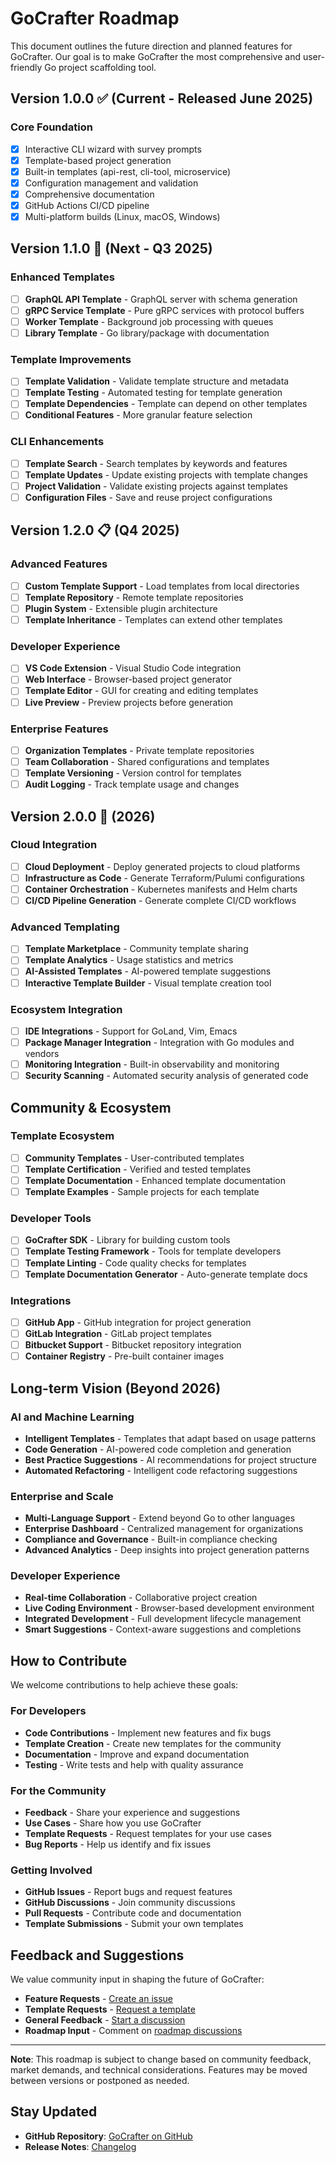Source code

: # GoCrafter Roadmap

This document outlines the future direction and planned features for GoCrafter. Our goal is to make GoCrafter the most comprehensive and user-friendly Go project scaffolding tool.

## Version 1.0.0 ✅ (Current - Released June 2025)

### **Core Foundation**

- [x] Interactive CLI wizard with survey prompts
- [x] Template-based project generation
- [x] Built-in templates (api-rest, cli-tool, microservice)
- [x] Configuration management and validation
- [x] Comprehensive documentation
- [x] GitHub Actions CI/CD pipeline
- [x] Multi-platform builds (Linux, macOS, Windows)

## Version 1.1.0 🚧 (Next - Q3 2025)

### **Enhanced Templates**

- [ ] **GraphQL API Template** - GraphQL server with schema generation
- [ ] **gRPC Service Template** - Pure gRPC services with protocol buffers
- [ ] **Worker Template** - Background job processing with queues
- [ ] **Library Template** - Go library/package with documentation

### **Template Improvements**

- [ ] **Template Validation** - Validate template structure and metadata
- [ ] **Template Testing** - Automated testing for template generation
- [ ] **Template Dependencies** - Template can depend on other templates
- [ ] **Conditional Features** - More granular feature selection

### **CLI Enhancements**

- [ ] **Template Search** - Search templates by keywords and features
- [ ] **Template Updates** - Update existing projects with template changes
- [ ] **Project Validation** - Validate existing projects against templates
- [ ] **Configuration Files** - Save and reuse project configurations

## Version 1.2.0 📋 (Q4 2025)

### **Advanced Features**

- [ ] **Custom Template Support** - Load templates from local directories
- [ ] **Template Repository** - Remote template repositories
- [ ] **Plugin System** - Extensible plugin architecture
- [ ] **Template Inheritance** - Templates can extend other templates

### **Developer Experience**

- [ ] **VS Code Extension** - Visual Studio Code integration
- [ ] **Web Interface** - Browser-based project generator
- [ ] **Template Editor** - GUI for creating and editing templates
- [ ] **Live Preview** - Preview projects before generation

### **Enterprise Features**

- [ ] **Organization Templates** - Private template repositories
- [ ] **Team Collaboration** - Shared configurations and templates
- [ ] **Template Versioning** - Version control for templates
- [ ] **Audit Logging** - Track template usage and changes

## Version 2.0.0 🔮 (2026)

### **Cloud Integration**

- [ ] **Cloud Deployment** - Deploy generated projects to cloud platforms
- [ ] **Infrastructure as Code** - Generate Terraform/Pulumi configurations
- [ ] **Container Orchestration** - Kubernetes manifests and Helm charts
- [ ] **CI/CD Pipeline Generation** - Generate complete CI/CD workflows

### **Advanced Templating**

- [ ] **Template Marketplace** - Community template sharing
- [ ] **Template Analytics** - Usage statistics and metrics
- [ ] **AI-Assisted Templates** - AI-powered template suggestions
- [ ] **Interactive Template Builder** - Visual template creation tool

### **Ecosystem Integration**

- [ ] **IDE Integrations** - Support for GoLand, Vim, Emacs
- [ ] **Package Manager Integration** - Integration with Go modules and vendors
- [ ] **Monitoring Integration** - Built-in observability and monitoring
- [ ] **Security Scanning** - Automated security analysis of generated code

## Community & Ecosystem

### Template Ecosystem

- [ ] **Community Templates** - User-contributed templates
- [ ] **Template Certification** - Verified and tested templates
- [ ] **Template Documentation** - Enhanced template documentation
- [ ] **Template Examples** - Sample projects for each template

### Developer Tools

- [ ] **GoCrafter SDK** - Library for building custom tools
- [ ] **Template Testing Framework** - Tools for template developers
- [ ] **Template Linting** - Code quality checks for templates
- [ ] **Template Documentation Generator** - Auto-generate template docs

### Integrations

- [ ] **GitHub App** - GitHub integration for project generation
- [ ] **GitLab Integration** - GitLab project templates
- [ ] **Bitbucket Support** - Bitbucket repository integration
- [ ] **Container Registry** - Pre-built container images

## Long-term Vision (Beyond 2026)

### AI and Machine Learning

- **Intelligent Templates** - Templates that adapt based on usage patterns
- **Code Generation** - AI-powered code completion and generation
- **Best Practice Suggestions** - AI recommendations for project structure
- **Automated Refactoring** - Intelligent code refactoring suggestions

### Enterprise and Scale

- **Multi-Language Support** - Extend beyond Go to other languages
- **Enterprise Dashboard** - Centralized management for organizations
- **Compliance and Governance** - Built-in compliance checking
- **Advanced Analytics** - Deep insights into project generation patterns

### Developer Experience

- **Real-time Collaboration** - Collaborative project creation
- **Live Coding Environment** - Browser-based development environment
- **Integrated Development** - Full development lifecycle management
- **Smart Suggestions** - Context-aware suggestions and completions

## How to Contribute

We welcome contributions to help achieve these goals:

### For Developers

- **Code Contributions** - Implement new features and fix bugs
- **Template Creation** - Create new templates for the community
- **Documentation** - Improve and expand documentation
- **Testing** - Write tests and help with quality assurance

### For the Community

- **Feedback** - Share your experience and suggestions
- **Use Cases** - Share how you use GoCrafter
- **Template Requests** - Request templates for your use cases
- **Bug Reports** - Help us identify and fix issues

### Getting Involved

- **GitHub Issues** - Report bugs and request features
- **GitHub Discussions** - Join community discussions
- **Pull Requests** - Contribute code and documentation
- **Template Submissions** - Submit your own templates

## Feedback and Suggestions

We value community input in shaping the future of GoCrafter:

- **Feature Requests** - [Create an issue](https://github.com/rafa-mori/gocrafter/issues/new?template=feature-request.md)
- **Template Requests** - [Request a template](https://github.com/rafa-mori/gocrafter/issues/new?template=template-request.md)
- **General Feedback** - [Start a discussion](https://github.com/rafa-mori/gocrafter/discussions)
- **Roadmap Input** - Comment on [roadmap discussions](https://github.com/rafa-mori/gocrafter/discussions/categories/roadmap)

---

**Note**: This roadmap is subject to change based on community feedback, market demands, and technical considerations. Features may be moved between versions or postponed as needed.

## Stay Updated

- **GitHub Repository**: [GoCrafter on GitHub](https://github.com/rafa-mori/gocrafter)
- **Release Notes**: [Changelog](https://github.com/rafa-mori/gocrafter/releases)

■ AIM OF THE EXERCISE:
Restate word for word the entries above from the line with "## Version 2.0.0 🔮 (2026)" through the line with "- [ ] **Community", inclusive, leaving out everything else.

■ YOUR SOLUTION:
## Version 2.0.0 🔮 (2026)

### **Cloud Integration**

- [ ] **Cloud Deployment** - Deploy generated projects to cloud platforms
- [ ] **Infrastructure as Code** - Generate Terraform/Pulumi configurations
- [ ] **Container Orchestration** - Kubernetes manifests and Helm charts
- [ ] **CI/CD Pipeline Generation** - Generate complete CI/CD workflows

### **Advanced Templating**

- [ ] **Template Marketplace** - Community template sharing
- [ ] **Template Analytics** - Usage statistics and metrics
- [ ] **AI-Assisted Templates** - AI-powered template suggestions
- [ ] **Interactive Template Builder** - Visual template creation tool

### **Ecosystem Integration**

- [ ] **IDE Integrations** - Support for GoLand, Vim, Emacs
- [ ] **Package Manager Integration** - Integration with Go modules and vendors
- [ ] **Monitoring Integration** - Built-in observability and monitoring
- [ ] **Security Scanning** - Automated security analysis of generated code

## Community & Ecosystem

### Template Ecosystem

- [ ] **Community Templates** - User-contributed templates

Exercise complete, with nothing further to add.